Monday, April 07, 2008

Because I, like most youth obsessed women, am a sucker for beauty products, years ago I bought Paula Begoun's "Don't Go to the Cosmetics Counter Without Me." I talked about it first here. For years, I used this make-up Bible to clean out old products and purchase new non-irritating make-up. Well, Paula just came out with the 7th edition of the book and even though we do not have it yet, you can view some youtube clips of her book tour here. Knowledge is power.

We also use her face products because they are basic and inexpensive. We even just started using her shampoo, which is great, and in our last order DG got me some of her constant color lip paint which I love so much that I just bought a bunch more colors because it is on clearance for $5!

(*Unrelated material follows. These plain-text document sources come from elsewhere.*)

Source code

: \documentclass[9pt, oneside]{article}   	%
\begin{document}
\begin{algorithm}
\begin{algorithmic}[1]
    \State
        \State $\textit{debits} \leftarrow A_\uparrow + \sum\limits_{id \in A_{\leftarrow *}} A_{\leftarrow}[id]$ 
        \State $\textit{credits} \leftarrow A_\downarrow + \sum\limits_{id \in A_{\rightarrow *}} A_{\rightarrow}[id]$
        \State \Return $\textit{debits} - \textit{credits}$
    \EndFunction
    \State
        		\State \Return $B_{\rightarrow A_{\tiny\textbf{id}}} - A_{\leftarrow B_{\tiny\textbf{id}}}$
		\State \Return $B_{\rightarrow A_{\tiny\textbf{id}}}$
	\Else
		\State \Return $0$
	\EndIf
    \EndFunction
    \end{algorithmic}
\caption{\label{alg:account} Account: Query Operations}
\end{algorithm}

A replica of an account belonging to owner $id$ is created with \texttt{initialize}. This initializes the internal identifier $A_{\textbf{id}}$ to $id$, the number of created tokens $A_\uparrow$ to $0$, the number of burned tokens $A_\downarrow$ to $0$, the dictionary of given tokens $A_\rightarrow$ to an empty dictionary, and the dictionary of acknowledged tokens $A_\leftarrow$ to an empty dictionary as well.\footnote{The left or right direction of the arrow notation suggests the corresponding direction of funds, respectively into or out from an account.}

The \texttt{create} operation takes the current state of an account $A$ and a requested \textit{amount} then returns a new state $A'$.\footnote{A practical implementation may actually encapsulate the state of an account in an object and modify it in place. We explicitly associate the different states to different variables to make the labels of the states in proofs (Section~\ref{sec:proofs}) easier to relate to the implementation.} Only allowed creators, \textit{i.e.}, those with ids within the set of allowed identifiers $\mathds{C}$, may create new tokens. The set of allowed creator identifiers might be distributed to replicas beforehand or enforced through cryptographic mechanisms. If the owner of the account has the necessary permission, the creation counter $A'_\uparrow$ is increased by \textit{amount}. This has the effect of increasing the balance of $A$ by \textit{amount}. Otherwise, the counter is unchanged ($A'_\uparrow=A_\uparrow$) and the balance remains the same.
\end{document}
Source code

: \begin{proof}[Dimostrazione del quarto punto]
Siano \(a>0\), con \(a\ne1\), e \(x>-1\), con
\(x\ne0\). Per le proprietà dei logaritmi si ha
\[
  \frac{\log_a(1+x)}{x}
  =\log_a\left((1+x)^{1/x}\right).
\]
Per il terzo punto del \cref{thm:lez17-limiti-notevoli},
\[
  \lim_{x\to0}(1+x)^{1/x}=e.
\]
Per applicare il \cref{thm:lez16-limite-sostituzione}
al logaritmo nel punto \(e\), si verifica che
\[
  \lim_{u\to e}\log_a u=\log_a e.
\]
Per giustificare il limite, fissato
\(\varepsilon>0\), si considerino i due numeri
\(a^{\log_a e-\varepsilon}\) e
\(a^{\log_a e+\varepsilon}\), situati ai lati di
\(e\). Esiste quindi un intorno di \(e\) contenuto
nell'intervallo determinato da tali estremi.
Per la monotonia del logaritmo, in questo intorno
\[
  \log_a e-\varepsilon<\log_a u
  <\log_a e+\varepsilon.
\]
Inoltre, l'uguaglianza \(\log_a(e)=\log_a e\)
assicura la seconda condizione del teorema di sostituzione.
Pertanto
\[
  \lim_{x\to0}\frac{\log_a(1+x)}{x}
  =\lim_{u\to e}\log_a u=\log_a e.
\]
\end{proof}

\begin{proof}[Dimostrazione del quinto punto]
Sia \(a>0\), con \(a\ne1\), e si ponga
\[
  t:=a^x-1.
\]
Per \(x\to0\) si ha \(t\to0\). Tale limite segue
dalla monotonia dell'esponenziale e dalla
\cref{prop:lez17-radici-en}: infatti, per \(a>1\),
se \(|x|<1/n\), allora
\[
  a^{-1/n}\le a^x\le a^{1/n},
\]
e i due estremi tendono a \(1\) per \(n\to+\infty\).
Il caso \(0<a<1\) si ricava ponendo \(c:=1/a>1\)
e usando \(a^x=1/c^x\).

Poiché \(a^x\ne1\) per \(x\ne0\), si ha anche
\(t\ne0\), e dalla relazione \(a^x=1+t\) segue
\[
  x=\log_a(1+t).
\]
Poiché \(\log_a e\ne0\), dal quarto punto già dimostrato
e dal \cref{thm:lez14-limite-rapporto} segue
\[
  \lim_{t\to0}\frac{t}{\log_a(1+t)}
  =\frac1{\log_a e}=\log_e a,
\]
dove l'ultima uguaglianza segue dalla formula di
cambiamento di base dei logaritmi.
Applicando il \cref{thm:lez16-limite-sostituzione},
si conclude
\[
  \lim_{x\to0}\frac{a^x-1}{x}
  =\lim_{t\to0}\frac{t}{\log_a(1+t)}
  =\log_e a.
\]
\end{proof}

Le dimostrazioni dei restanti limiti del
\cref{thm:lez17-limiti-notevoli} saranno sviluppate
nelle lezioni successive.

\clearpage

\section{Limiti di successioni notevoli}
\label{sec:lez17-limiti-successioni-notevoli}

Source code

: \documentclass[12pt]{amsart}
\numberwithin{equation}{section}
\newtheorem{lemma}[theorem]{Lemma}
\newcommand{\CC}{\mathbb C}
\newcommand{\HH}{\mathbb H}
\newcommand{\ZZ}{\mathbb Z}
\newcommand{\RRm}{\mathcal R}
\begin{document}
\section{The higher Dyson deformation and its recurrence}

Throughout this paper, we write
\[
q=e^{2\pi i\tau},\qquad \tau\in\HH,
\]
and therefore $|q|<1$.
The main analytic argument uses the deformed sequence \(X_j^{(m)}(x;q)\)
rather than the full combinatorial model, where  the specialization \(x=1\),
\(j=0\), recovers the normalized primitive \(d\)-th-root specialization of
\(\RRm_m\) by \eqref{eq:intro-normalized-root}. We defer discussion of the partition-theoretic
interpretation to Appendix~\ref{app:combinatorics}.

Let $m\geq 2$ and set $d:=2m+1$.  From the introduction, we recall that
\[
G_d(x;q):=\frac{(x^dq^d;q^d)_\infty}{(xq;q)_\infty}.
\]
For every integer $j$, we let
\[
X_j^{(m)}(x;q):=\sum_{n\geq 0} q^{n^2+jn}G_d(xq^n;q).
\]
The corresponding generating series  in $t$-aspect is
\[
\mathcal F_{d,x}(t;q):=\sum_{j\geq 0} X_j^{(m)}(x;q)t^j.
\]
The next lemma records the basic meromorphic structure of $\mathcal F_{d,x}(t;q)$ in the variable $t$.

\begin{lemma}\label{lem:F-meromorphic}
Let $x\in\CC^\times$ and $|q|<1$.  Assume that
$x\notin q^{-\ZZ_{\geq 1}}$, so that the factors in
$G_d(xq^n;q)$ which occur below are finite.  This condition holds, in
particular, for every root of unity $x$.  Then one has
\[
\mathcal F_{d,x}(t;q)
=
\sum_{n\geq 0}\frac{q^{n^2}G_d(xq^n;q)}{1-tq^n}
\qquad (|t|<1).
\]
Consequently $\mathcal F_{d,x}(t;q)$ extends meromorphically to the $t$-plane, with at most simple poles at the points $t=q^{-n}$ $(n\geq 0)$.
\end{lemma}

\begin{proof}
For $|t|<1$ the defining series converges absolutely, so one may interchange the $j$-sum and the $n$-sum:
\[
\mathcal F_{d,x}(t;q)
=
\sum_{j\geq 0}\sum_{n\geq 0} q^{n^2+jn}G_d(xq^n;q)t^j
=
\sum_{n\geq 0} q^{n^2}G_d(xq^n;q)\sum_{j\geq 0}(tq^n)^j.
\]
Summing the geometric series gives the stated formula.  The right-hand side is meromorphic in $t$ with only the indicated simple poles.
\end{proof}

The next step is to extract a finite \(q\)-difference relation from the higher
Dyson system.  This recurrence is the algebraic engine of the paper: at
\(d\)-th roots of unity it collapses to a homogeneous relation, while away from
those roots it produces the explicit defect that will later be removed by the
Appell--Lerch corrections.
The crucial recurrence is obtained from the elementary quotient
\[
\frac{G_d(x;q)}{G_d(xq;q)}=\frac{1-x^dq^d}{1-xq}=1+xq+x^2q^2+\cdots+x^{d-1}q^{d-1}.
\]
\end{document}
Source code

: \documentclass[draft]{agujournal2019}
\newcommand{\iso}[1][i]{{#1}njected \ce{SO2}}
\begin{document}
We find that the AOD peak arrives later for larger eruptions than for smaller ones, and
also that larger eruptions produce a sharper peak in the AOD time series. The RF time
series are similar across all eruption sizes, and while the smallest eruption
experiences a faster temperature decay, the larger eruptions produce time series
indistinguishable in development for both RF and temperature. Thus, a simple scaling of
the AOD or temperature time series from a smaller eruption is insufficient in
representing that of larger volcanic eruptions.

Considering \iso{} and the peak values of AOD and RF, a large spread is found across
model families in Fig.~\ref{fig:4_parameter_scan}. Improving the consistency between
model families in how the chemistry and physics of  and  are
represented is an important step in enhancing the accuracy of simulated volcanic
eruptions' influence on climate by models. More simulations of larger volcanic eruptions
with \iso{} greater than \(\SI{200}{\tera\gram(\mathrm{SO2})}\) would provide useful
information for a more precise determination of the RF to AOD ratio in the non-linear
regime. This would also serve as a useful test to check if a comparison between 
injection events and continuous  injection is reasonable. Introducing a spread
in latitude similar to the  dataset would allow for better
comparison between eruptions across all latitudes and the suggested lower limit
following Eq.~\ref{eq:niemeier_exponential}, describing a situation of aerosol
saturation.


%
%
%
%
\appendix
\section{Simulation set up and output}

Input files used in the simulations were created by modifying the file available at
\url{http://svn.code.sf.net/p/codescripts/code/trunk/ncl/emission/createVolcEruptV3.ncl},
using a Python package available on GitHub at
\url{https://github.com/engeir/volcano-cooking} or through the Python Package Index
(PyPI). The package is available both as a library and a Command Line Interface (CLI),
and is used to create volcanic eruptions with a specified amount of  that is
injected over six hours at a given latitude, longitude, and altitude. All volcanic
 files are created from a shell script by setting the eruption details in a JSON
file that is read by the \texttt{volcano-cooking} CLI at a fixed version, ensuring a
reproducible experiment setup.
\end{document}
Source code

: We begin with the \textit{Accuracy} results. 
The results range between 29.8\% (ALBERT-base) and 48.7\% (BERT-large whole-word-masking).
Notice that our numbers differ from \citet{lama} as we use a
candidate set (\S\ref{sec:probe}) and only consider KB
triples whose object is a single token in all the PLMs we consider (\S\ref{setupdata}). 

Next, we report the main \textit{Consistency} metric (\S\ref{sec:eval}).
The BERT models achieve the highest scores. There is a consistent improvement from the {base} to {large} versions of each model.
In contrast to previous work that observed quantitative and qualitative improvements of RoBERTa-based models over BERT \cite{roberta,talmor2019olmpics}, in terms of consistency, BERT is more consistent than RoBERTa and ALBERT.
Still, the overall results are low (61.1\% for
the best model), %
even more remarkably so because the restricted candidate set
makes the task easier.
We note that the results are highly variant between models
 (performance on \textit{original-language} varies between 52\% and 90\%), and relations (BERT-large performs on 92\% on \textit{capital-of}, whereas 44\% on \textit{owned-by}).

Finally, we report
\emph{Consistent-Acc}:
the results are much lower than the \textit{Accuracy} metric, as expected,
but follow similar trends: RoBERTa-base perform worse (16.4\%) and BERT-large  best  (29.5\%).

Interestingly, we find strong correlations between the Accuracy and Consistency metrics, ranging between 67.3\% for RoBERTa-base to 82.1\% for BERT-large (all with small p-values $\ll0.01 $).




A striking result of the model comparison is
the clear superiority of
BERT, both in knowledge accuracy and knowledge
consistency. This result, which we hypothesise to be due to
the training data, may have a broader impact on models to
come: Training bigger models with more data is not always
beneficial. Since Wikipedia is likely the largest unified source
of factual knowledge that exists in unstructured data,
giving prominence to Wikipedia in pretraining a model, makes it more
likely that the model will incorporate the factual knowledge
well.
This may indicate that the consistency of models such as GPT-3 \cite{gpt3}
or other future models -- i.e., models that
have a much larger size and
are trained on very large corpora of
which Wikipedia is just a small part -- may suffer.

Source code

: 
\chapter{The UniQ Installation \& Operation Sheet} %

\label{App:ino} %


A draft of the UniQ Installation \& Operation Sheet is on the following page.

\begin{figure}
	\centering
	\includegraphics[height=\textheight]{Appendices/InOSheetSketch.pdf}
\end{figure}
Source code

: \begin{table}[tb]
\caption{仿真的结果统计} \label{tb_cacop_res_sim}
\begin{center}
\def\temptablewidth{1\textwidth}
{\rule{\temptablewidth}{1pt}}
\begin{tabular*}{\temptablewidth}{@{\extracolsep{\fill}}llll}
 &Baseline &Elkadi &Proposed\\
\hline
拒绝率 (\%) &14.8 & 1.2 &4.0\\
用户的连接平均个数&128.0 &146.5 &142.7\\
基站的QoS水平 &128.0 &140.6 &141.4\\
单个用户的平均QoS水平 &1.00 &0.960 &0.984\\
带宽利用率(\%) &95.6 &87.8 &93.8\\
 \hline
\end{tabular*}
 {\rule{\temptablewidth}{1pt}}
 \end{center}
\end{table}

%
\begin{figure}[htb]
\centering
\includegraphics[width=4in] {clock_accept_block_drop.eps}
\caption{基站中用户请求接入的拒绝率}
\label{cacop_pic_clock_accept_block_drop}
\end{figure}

Now I am going through and looking at the baby products that she reviews. I am just so annoyed with stupid companies making crap products for us to put on a baby's skin. Why do they call it "sensitive skin formula" when they've put a bunch of ingredients in it that cause irritation? It's more annoying than poison oak on a hot summer day. You can read the baby product reviews here. The main one that I see we use is Butt Paste. We got it mostly for the great name, but have been using it occasionally if Hadley gets a little red. We've been lucky that she hasn't gotten full blown diaper rash. **knock on the diaper changer** But now we have to toss it.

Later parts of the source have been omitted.